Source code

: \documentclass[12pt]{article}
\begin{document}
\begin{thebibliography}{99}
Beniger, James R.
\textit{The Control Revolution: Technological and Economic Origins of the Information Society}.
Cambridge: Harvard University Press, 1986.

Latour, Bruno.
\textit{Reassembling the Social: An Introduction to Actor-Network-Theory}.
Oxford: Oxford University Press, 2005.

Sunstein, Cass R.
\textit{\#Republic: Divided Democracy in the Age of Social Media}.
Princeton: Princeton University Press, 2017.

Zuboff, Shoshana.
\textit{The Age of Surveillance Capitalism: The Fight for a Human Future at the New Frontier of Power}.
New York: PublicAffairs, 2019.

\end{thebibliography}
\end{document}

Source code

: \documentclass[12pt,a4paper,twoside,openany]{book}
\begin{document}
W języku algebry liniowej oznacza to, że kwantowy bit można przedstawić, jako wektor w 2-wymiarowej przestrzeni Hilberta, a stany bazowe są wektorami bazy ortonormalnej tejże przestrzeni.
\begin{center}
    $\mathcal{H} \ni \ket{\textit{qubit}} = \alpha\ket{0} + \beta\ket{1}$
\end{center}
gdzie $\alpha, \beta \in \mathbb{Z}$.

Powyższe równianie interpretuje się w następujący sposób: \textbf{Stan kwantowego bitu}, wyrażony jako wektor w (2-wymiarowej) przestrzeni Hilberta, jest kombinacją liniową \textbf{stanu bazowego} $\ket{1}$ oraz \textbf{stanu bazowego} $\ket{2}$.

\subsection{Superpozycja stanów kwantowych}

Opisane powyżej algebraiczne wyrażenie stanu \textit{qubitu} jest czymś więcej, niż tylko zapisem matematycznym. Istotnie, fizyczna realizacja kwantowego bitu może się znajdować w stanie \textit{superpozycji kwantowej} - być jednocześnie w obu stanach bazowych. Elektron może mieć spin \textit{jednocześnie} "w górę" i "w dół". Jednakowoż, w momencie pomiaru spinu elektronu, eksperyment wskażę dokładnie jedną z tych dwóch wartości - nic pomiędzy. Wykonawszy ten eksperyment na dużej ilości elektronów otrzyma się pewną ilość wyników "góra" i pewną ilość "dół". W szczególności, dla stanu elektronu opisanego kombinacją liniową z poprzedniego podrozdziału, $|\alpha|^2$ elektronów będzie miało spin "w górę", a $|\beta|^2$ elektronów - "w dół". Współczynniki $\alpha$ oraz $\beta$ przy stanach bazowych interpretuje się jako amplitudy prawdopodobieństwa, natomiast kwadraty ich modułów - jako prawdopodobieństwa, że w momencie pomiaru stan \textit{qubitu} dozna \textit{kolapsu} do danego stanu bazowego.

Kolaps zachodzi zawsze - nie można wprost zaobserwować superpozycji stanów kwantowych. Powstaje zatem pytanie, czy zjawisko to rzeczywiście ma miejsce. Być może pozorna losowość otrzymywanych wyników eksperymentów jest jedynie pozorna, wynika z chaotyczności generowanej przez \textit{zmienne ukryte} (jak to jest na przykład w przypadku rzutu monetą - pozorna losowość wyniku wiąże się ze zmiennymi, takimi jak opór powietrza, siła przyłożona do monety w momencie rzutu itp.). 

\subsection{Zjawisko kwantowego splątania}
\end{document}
------------------------------------
● What this task involves:
Copy each entry exactly.

● Task answer:
Source code

: \documentclass[12pt]{article}
\begin{document}
\begin{thebibliography}{99}
Beniger, James R.
\textit{The Control Revolution: Technological and Economic Origins of the Information Society}.
Cambridge: Harvard University Press, 1986.

Latour, Bruno.
\textit{Reassembling the Social: An Introduction to Actor-Network-Theory}.
Oxford: Oxford University Press, 2005.

Sunstein, Cass R.
\textit{\#Republic: Divided Democracy in the Age of Social Media}.
Princeton: Princeton University Press, 2017.

Zuboff, Shoshana.
\textit{The Age of Surveillance Capitalism: The Fight for a Human Future at the New Frontier of Power}.
New York: PublicAffairs, 2019.

\end{thebibliography}
\end{document}

Source code

: \documentclass[12pt,a4paper,twoside,openany]{book}
\begin{document}
W języku algebry liniowej oznacza to, że kwantowy bit można przedstawić, jako wektor w 2-wymiarowej przestrzeni Hilberta, a stany bazowe są wektorami bazy ortonormalnej tejże przestrzeni.
\begin{center}
    $\mathcal{H} \ni \ket{\textit{qubit}} = \alpha\ket{0} + \beta\ket{1}$
\end{center}
gdzie $\alpha, \beta \in \mathbb{Z}$.

Powyższe równianie interpretuje się w następujący sposób: \textbf{Stan kwantowego bitu}, wyrażony jako wektor w (2-wymiarowej) przestrzeni Hilberta, jest kombinacją liniową \textbf{stanu bazowego} $\ket{1}$ oraz \textbf{stanu bazowego} $\ket{2}$.

\subsection{Superpozycja stanów kwantowych}

Opisane powyżej algebraiczne wyrażenie stanu \textit{qubitu} jest czymś więcej, niż tylko zapisem matematycznym. Istotnie, fizyczna realizacja kwantowego bitu może się znajdować w stanie \textit{superpozycji kwantowej} - być jednocześnie w obu stanach bazowych. Elektron może mieć spin \textit{jednocześnie} "w górę" i "w dół". Jednakowoż, w momencie pomiaru spinu elektronu, eksperyment wskażę dokładnie jedną z tych dwóch wartości - nic pomiędzy. Wykonawszy ten eksperyment na dużej ilości elektronów otrzyma się pewną ilość wyników "góra" i pewną ilość "dół". W szczególności, dla stanu elektronu opisanego kombinacją liniową z poprzedniego podrozdziału, $|\alpha|^2$ elektronów będzie miało spin "w górę", a $|\beta|^2$ elektronów - "w dół". Współczynniki $\alpha$ oraz $\beta$ przy stanach bazowych interpretuje się jako amplitudy prawdopodobieństwa, natomiast kwadraty ich modułów - jako prawdopodobieństwa, że w momencie pomiaru stan \textit{qubitu} dozna \textit{kolapsu} do danego stanu bazowego.

Kolaps zachodzi zawsze - nie można wprost zaobserwować superpozycji stanów kwantowych. Powstaje zatem pytanie, czy zjawisko to rzeczywiście ma miejsce. Być może pozorna losowość otrzymywanych wyników eksperymentów jest jedynie pozorna, wynika z chaotyczności generowanej przez \textit{zmienne ukryte} (jak to jest na przykład w przypadku rzutu monetą - pozorna losowość wyniku wiąże się ze zmiennymi, takimi jak opór powietrza, siła przyłożona do monety w momencie rzutu itp.). 

\subsection{Zjawisko kwantowego splątania}
\end{document}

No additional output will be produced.